From: Ilya Maximets <i.maximets@samsung.com>
To: "Michael S. Tsirkin" <mst@redhat.com>
Cc: dev@dpdk.org, Maxime Coquelin <maxime.coquelin@redhat.com>,
Xiao Wang <xiao.w.wang@intel.com>,
Tiwei Bie <tiwei.bie@intel.com>,
Zhihong Wang <zhihong.wang@intel.com>,
jfreimann@redhat.com, Jason Wang <jasowang@redhat.com>,
xiaolong.ye@intel.com, alejandro.lucero@netronome.com,
stable@dpdk.org
Subject: Re: [dpdk-stable] [RFC] net/virtio: use real barriers for vDPA
Date: Fri, 14 Dec 2018 18:56:16 +0300 [thread overview]
Message-ID: <fdc5ea5f-2ad9-27f6-46ab-c3856310a462@samsung.com> (raw)
In-Reply-To: <20181214095535-mutt-send-email-mst@kernel.org>
On 14.12.2018 18:01, Michael S. Tsirkin wrote:
> On Fri, Dec 14, 2018 at 05:03:43PM +0300, Ilya Maximets wrote:
>> On 14.12.2018 15:58, Michael S. Tsirkin wrote:
>>> On Fri, Dec 14, 2018 at 03:37:04PM +0300, Ilya Maximets wrote:
>>>> SMP barriers are OK for software vhost implementation, but vDPA is a
>>>> DMA capable hardware and we have to use at least DMA barriers to
>>>> ensure the memory ordering.
>>>>
>>>> This patch mimics the kernel virtio-net driver in part of choosing
>>>> barriers we need.
>>>>
>>>> Fixes: a3f8150eac6d ("net/ifcvf: add ifcvf vDPA driver")
>>>> Cc: stable@dpdk.org
>>>>
>>>> Signed-off-by: Ilya Maximets <i.maximets@samsung.com>
>>>
>>> Instead of this vendor specific hack, can you please
>>> use VIRTIO_F_ORDER_PLATFORM?
>>
>> Hmm. Yes. You're probably right.
>> But VIRTIO_F_ORDER_PLATFORM a.k.a. VIRTIO_F_IO_BARRIER is not implemented
>> anywhere at the time. This will require changes to the whole stack (vhost,
>> qemu, virtio drivers) to allow the negotiation.
>
> You are changing virtio drivers anyway, don't you?

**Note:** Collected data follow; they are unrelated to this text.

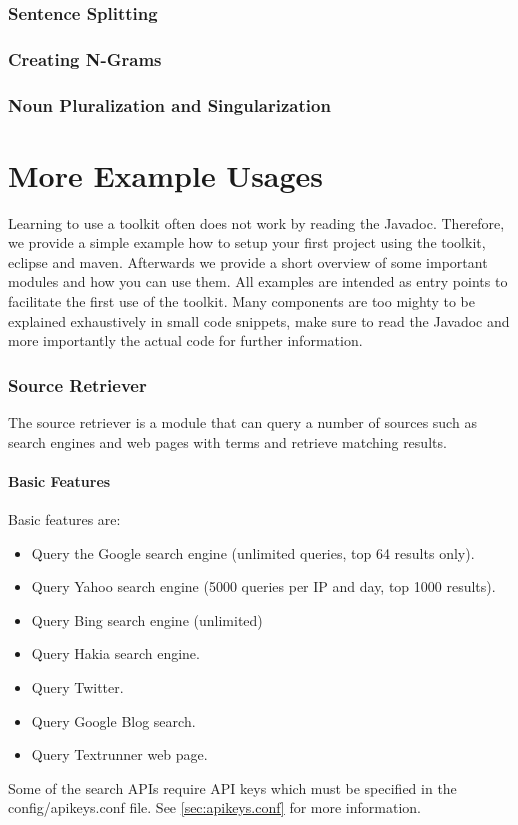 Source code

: \documentclass[a4paper,twoside]{book}      %
\begin{document}
\subsection{Sentence Splitting}
\subsection{Creating N-Grams}
\subsection{Noun Pluralization and Singularization}

\chapter{More Example Usages}
Learning to use a toolkit often does not work by reading the Javadoc. Therefore, we provide a simple example how to setup your first project using the toolkit, eclipse and maven. Afterwards we provide a short overview of some important modules and how you can use them. All examples are intended as entry points to facilitate the first use of the toolkit. Many components are too mighty to be explained exhaustively in small code snippets, make sure to read the Javadoc and more importantly the actual code for further information.

\subsection{Source Retriever}
The source retriever is a module that can query a number of sources such as search engines and web pages with terms and retrieve matching results.
\subsubsection{Basic Features}
Basic features are:
\begin{itemize}
\item Query the Google search engine (unlimited queries, top 64 results only).
\item Query Yahoo search engine (5000 queries per IP and day, top 1000 results).
\item Query Bing search engine (unlimited)
\item Query Hakia search engine.
\item Query Twitter.
\item Query Google Blog search.
\item Query Textrunner web page.
\end{itemize}
Some of the search APIs require API keys which must be specified in the config/apikeys.conf file. See \ref{sec:apikeys.conf} for more information.
\end{document}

But this hack allows not to change the QEMU.
>
>> Moreover, I guess that it's
>> not offered/correctly treated by the current vDPA HW i.e. it allows to work
>> with weak barriers (It allowed to do that by the spec, but I don't think that
>> it's right).
>
> The idea is that the device (e.g. vdpa backend) can detect that
> - platform is weakly ordered
> - VIRTIO_F_ORDER_PLATFORM is not negotiated
> and then use a software fallback. Slower but safe.
OK.
>
>> This vendor specific hack could allow to work right now.
>>
>> Actually, I'm not sure if vDPA is usable with current QEMU ?

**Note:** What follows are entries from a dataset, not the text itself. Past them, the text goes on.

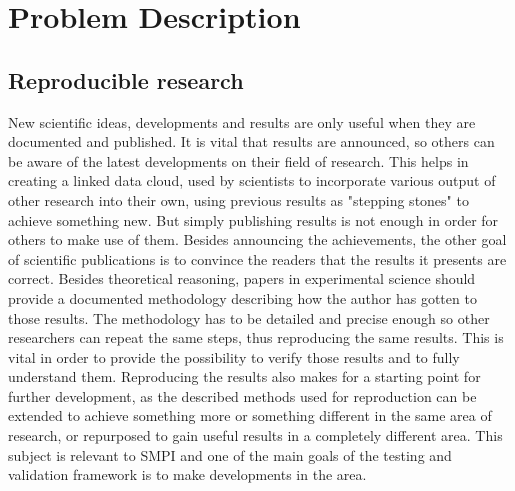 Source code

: 
\chapter{Problem Description}
\label{Chapter3}

\section{Reproducible research}
New scientific ideas, developments and results are only useful when
they are documented and published. It is vital that results are
announced, so others can be aware of the latest developments on their
field of research. This helps in creating a linked data cloud, used by
scientists to incorporate various output of other research into their
own, using previous results as "stepping stones" to achieve something
new.\cite{babbccrddg10} But simply publishing results is not enough in
order for others to make use of them. Besides announcing the
achievements, the other goal of scientific publications is to convince
the readers that the results it presents are correct. Besides
theoretical reasoning, papers in experimental science should provide a
documented methodology describing how the author has gotten to those
results.\cite{m10} The methodology has to be detailed and precise
enough so other researchers can repeat the same steps, thus
reproducing the same results. This is vital in order to provide the
possibility to verify those results and to fully understand
them. Reproducing the results also makes for a starting point for
further development, as the described methods used for reproduction
can be extended to achieve something more or something different in
the same area of research, or repurposed to gain useful results in a
completely different area. This subject is relevant to SMPI and one of
the main goals of the testing and validation framework is to make
developments in the area.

>> Does anybody know ? If it's usable, than having a hack could be acceptable
>> for now. If not, of course, we could drop this and implement virtio native
>> solution.
>
> I think it's only usable on x86 right now.
>
>> But yes, I agree that virtio native solution should be done anyway regardless
>> of having or not having hacks like this.
>>
>> Maybe I can split the patch in two:
>> 1. Add ability to use real barriers. ('weak_barriers' always 'true')
>> 2. Hack to initialize 'weak_barriers' according to subsystem_device_id.
>>
>> The first patch will be needed anyway. The second one could be dropped or
>> applied and replaced in the future by proper solution with VIRTIO_F_ORDER_PLATFORM.
>>
>> Thoughts ?
>
> I'd rather not do 2 at all since otherwise we will just
> get more vendors asking us to special-case their hardware.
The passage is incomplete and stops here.